AIM OF THE EXERCISE: Search the material below for the word "using". Copy every line where it is found.

DATASET ENTRIES:
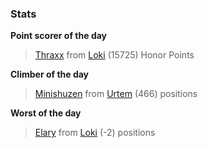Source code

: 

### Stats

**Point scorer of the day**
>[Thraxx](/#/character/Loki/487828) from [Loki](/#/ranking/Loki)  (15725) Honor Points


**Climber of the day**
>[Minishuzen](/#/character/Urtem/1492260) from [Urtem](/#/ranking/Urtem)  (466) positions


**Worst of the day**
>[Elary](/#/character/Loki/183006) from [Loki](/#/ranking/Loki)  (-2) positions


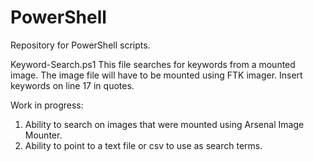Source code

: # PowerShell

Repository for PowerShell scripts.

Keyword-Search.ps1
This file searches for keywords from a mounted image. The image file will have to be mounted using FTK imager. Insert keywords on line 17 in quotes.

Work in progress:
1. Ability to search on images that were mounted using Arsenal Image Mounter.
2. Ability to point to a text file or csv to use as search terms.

---

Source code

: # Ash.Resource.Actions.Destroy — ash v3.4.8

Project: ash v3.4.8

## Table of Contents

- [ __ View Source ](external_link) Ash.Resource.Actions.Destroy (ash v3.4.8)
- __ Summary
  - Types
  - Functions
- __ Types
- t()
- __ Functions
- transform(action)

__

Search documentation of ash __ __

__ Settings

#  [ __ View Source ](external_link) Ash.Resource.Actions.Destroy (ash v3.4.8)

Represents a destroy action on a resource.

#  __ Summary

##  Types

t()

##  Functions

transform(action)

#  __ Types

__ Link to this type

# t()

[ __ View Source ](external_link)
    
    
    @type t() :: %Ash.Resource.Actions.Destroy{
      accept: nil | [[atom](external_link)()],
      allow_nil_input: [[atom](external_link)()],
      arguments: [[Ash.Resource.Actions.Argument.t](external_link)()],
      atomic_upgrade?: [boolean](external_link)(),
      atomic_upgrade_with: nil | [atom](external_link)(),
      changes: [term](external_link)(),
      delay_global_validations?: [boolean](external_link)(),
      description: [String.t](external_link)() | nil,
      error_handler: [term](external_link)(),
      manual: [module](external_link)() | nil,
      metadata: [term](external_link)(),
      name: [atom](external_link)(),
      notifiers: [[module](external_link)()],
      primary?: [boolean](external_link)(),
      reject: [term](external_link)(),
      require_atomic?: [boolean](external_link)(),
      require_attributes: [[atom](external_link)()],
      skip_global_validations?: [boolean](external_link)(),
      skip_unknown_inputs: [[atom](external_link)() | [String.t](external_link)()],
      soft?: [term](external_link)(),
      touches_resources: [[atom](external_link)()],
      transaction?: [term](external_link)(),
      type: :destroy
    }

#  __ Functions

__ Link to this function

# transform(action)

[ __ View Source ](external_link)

RESPONSE AREA:
This file searches for keywords from a mounted image. The image file will have to be mounted using FTK imager. Insert keywords on line 17 in quotes.
1. Ability to search on images that were mounted using Arsenal Image Mounter.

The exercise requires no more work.